Tuesday, November 1

We're teaching a series on "Spiritual Disciplines" at our Tuesday night meetings. For those not familiar with the phrase "spiritual disciplines," it basically refers to those things that we can do to put ourselves in a position for God to transform our lives. The most common ones are things like prayer, fasting, Bible reading and meditation, etc. (Of course, you can also do these things and never be changed at all. We have to approach them desiring and willing to be changed - expectantly desiring to encounter God in them.)
Most of the spiritual disciplines are diametrically opposed to way our world works and the way that most of us live much of the time. Tonight we talked about solitude and silence. The more I think about these, the more I think it they are foundational to really encountering God. As you read through the gospels, you see that they were a regular part of Jesus' life. God tells us in Psalm 46 to "be still and know that I am God."
And yet they are so foreign to our times. We live in a world full of words and noise and busy-ness and hurry. And we buy into it. The first thing that many of us do when we get in the car or walk in the house is turn on the radio or television. Silence makes us nervous. The idea of solitude frightens us. Yet we miss so much from not slowing down, quieting down, and listening to God.
"There is hardly ever a complete silence in our soul. God is whispering to us well-nigh incessantly. Whenever the sounds of the world die out in the soul, or sink low, when we hear these whisperings of God. He is always whispering to us, only we do not always hear, because of the noise, hurry, and distraction which life causes as it rushes on." Frederick Faber
Henri Nouwen calls solitude "the furnace of transformation."
What do we do about this? How do we find more time for silence and solitude?

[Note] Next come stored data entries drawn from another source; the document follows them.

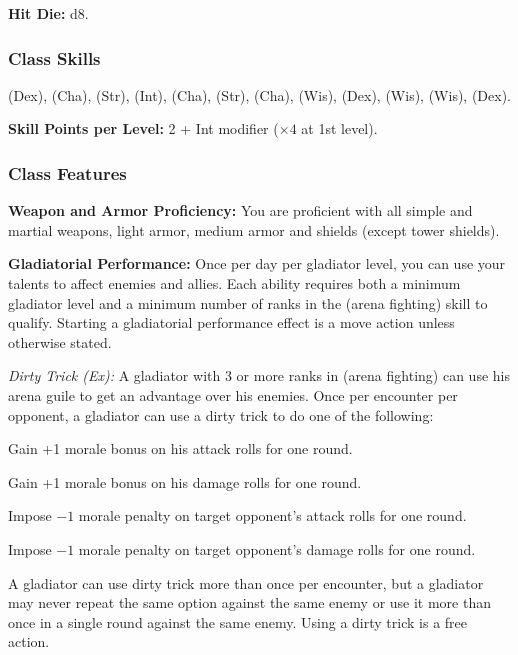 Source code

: \textbf{Hit Die:} d8.
\vskip2cm
\subsubsection{Class Skills}
 (Dex),  (Cha),  (Str),  (Int),  (Cha),  (Str),  (Cha),  (Wis),  (Dex),  (Wis),  (Wis),  (Dex).

\textbf{Skill Points per Level:} 2 + Int modifier ($\times4$ at 1st level).

\subsubsection{Class Features}

\textbf{Weapon and Armor Proficiency:} You are proficient with all simple and martial weapons, light armor, medium armor and shields (except tower shields).

\textbf{Gladiatorial Performance:} Once per day per gladiator level, you can use your talents to affect enemies and allies. Each ability requires both a minimum gladiator level and a minimum number of ranks in the  (arena fighting) skill to qualify. Starting a gladiatorial performance effect is a move action unless otherwise stated.

\textit{Dirty Trick (Ex):} A gladiator with 3 or more ranks in  (arena fighting) can use his arena guile to get an advantage over his enemies. Once per encounter per opponent, a gladiator can use a dirty trick to do one of the following:

\begin{itemize*}
\item Gain +1 morale bonus on his attack rolls for one round.
\item Gain +1 morale bonus on his damage rolls for one round.
\item Impose $-1$ morale penalty on target opponent's attack rolls for one round.
\item Impose $-1$ morale penalty on target opponent's damage rolls for one round.
\end{itemize*}

A gladiator can use dirty trick more than once per encounter, but a gladiator may never repeat the same option against the same enemy or use it more than once in a single round against the same enemy. Using a dirty trick is a free action.

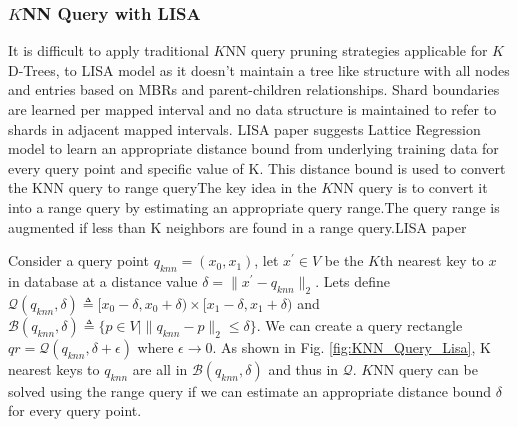 \subsubsection{$K$NN Query with LISA}
It is difficult to apply traditional $K$NN query pruning strategies applicable for $K$D-Trees, to LISA model as it doesn't maintain a tree like structure with all nodes and
entries based on MBRs and parent-children relationships. Shard boundaries are learned per mapped interval and no data structure is maintained to refer to shards in adjacent mapped intervals. LISA paper suggests Lattice Regression model to learn an appropriate distance bound from underlying training data for every query point and specific value of K. This distance bound is used to convert the KNN query to range queryThe key idea in the $K$NN query is to convert it into a range query by estimating an appropriate query range.The query range is augmented if less than K neighbors are found in a range query.LISA paper 

Consider a query point $q_{knn}=(x_{0},x_{1})$, let $x^{'} \in V$ be the $K$th nearest key to $x$ in database at a distance value $\delta = \| x^{'}-q_{knn}\|_{2} $. Lets define $ \mathcal{Q}(q_{knn},\delta) \triangleq [x_{0}-\delta, x_{0}+\delta) \times[x_{1}-\delta, x_{1}+\delta)$ and $\mathcal{B}(q_{knn}, \delta)  \triangleq \{p \in V \mid \| q_{knn}-p\|_{2} \leq \delta \} $. We can create a query rectangle $qr =  \mathcal{Q}(q_{knn}, \delta + \epsilon)$ where $\epsilon \rightarrow 0$. As shown in Fig. \ref{fig:KNN_Query_Lisa}, K nearest keys to $q_{knn}$ are all in $\mathcal{B}(q_{knn}, \delta)$ and thus in $\mathcal{Q}$. $K$NN query can be solved using the range query if we can estimate an appropriate distance bound $\delta$ for every query point.

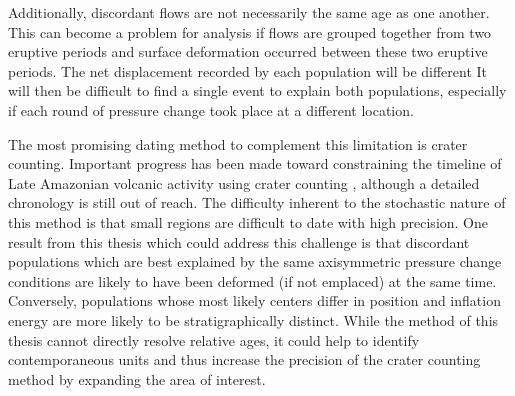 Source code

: Additionally, discordant flows are not necessarily the same age as one another. This can become a problem for analysis if flows are grouped together from two eruptive periods and surface deformation occurred between these two eruptive periods. The net displacement recorded by each population will be different It will then be difficult to find a single event to explain both populations, especially if each round of pressure change took place at a different location.

The most promising dating method to complement this limitation is crater counting. Important progress has been made toward constraining the timeline of Late Amazonian volcanic activity using crater counting \parencite{kneissl_map-projection-independent_2011,robbins_volcanic_2011,
robbins_large_2013, platz_crater-based_2013}, although a detailed chronology is still out of reach. The difficulty inherent to the stochastic nature of this method is that small regions are difficult to date with high precision. One result from this thesis which could address this challenge is that discordant populations which are best explained by the same axisymmetric pressure change conditions are likely to have been deformed (if not emplaced) at the same time. Conversely, populations whose most likely centers differ in position and inflation energy are more likely to be stratigraphically distinct. While the method of this thesis cannot directly resolve relative ages, it could help to identify contemporaneous units and thus increase the precision of the crater counting method by expanding the area of interest.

Maybe the easiest way is in little, practical steps. Don't turn on the car radio. Don't turn on the television. Take advantage of the opportunities for "little solitudes" during the course of your day. Find a quiet place - a library, a park - where you can listen for the "incessant whispering" of God. Plan some solitude into your schedule on a regular basis - an afternoon a month, a couple of days a year.
I know I need more solitude and silence for my spiritual health and transformation. My guess is that so do many others. It goes against the norm of our culture. But it is what is needed for God's work in our lives.